Almeno 16 persone in India sono morte per un colpo di calore nel sud dell'India mentre una violenta ondata di caldo continua a colpire vaste aree del Paese dopo gli avvisi diffusi dalle autorità. I decessi sono stati registrati nello Stato meridionale del Telangana, dove il governo ha chiesto massima vigilanza per proteggere la salute pubblica.
L'ondata di calore ha portato temperature che hanno recentemente superato i 45 gradi. Le autorità hanno diffuso alcuni avvisi con le precauzioni da adottare per la salvaguardia della popolazione. In India erano previsti dall'inizio della settimana temperature oltre i 45 gradi con condizioni di calmo estremo.
A New Delhi, i consumi elettrici hanno raggiunto livelli record a causa delle temperature oltre i 40 gradi per tutta la settimana. Anche le minime notturne sono rimaste molto alte, offrendo poco sollievo alla popolazione. La temperatura più alta mai registrata nel Paese, però, non è stata ancora raggiunta: nel 2016, a Pahalodi, sono stati raggiunti ben 51 gradi.
L'ondata di caldo dell'ultima settimana ha colpito anche la fauna. Venerdì centinaia di pesci morti sono stati rimossi dal lago Sanjay con temperature ben oltre la media stagionale. Alcuni residenti hanno dovuto rimuovere centinaia di pesci morti dall'acqua. Il caldo prolungato potrebbe averne causato il decesso, anche se per il momento le autorità non hanno confermato le cause della morte degli animali.

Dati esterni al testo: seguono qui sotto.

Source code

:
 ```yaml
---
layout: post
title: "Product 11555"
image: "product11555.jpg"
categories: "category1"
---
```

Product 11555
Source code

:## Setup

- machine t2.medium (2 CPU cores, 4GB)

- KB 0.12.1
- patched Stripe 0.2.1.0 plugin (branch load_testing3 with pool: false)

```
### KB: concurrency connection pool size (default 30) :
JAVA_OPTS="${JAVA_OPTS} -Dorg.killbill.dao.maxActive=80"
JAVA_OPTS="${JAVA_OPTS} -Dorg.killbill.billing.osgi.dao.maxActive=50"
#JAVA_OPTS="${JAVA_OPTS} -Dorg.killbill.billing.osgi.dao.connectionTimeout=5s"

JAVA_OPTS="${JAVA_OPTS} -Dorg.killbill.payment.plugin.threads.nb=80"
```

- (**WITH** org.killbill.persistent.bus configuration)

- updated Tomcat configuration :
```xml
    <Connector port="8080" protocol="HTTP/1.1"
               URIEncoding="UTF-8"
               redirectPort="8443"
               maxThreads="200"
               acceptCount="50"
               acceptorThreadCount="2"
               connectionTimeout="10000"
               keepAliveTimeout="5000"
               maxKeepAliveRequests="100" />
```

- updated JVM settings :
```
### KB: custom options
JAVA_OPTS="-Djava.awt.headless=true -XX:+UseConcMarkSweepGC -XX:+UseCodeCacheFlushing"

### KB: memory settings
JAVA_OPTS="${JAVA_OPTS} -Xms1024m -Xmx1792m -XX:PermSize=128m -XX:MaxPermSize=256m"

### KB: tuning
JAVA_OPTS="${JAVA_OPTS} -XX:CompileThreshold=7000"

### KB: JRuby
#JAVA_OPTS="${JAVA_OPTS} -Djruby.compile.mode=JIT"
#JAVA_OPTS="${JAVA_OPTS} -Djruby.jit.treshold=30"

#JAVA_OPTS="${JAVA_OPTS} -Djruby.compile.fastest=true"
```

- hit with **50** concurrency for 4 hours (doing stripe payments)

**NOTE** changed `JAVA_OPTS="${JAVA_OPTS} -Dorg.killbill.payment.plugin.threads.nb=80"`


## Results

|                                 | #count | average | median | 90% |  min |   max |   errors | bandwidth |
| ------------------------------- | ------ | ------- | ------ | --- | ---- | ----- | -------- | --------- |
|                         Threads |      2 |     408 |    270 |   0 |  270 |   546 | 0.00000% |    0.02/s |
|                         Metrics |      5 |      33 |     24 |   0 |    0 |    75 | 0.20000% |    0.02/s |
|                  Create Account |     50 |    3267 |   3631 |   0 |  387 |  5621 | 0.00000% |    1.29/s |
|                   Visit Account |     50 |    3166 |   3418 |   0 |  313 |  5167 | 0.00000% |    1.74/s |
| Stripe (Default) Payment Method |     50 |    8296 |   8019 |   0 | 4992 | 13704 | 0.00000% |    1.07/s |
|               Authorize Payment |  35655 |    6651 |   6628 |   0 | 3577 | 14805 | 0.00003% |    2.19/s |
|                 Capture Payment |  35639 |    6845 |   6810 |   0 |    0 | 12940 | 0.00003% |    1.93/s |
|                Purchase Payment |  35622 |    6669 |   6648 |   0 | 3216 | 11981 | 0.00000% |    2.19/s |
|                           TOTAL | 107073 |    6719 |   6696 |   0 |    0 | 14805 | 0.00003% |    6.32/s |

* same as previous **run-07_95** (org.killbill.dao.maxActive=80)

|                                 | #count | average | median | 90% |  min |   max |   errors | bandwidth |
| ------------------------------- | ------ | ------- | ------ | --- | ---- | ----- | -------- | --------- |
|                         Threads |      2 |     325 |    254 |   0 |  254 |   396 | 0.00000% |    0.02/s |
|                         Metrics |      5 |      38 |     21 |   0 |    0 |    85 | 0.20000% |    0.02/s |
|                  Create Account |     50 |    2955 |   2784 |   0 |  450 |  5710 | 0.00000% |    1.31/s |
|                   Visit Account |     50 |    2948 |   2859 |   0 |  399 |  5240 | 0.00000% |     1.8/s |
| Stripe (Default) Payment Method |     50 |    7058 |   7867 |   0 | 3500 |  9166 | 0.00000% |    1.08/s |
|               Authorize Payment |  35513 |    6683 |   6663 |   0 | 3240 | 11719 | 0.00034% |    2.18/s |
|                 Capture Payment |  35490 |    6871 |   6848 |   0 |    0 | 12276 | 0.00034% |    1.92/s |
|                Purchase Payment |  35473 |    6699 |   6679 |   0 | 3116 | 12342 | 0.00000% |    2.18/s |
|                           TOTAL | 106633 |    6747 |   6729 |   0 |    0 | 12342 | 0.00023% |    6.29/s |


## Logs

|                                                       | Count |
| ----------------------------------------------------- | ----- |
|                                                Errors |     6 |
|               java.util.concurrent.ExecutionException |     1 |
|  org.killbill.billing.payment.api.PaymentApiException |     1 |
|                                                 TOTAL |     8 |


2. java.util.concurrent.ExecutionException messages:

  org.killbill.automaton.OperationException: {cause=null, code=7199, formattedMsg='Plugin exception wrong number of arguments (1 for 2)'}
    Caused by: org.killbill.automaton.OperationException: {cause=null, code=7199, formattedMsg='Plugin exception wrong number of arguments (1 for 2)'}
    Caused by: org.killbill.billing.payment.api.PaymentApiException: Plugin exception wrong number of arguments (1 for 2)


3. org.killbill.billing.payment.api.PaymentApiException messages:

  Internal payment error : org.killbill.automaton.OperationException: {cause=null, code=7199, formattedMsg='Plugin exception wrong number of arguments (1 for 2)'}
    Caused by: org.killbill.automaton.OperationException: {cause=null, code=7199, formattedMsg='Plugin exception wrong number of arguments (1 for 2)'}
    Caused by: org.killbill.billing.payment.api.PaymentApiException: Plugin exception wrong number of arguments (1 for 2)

Il caldo è destinato a proseguire nei prossimi giorni a Delhi e negli Stati vicini. Secondo i ricercatori, le ondate di calore diventano più lunghe e intense con l'aumento generale delle temperature globali. Negli ultimi anni anche in India le scuole hanno chiuso in anticipo e lavori diurni sono stati spostati alle ore notturne per salvaguardare la salute dei cittadini.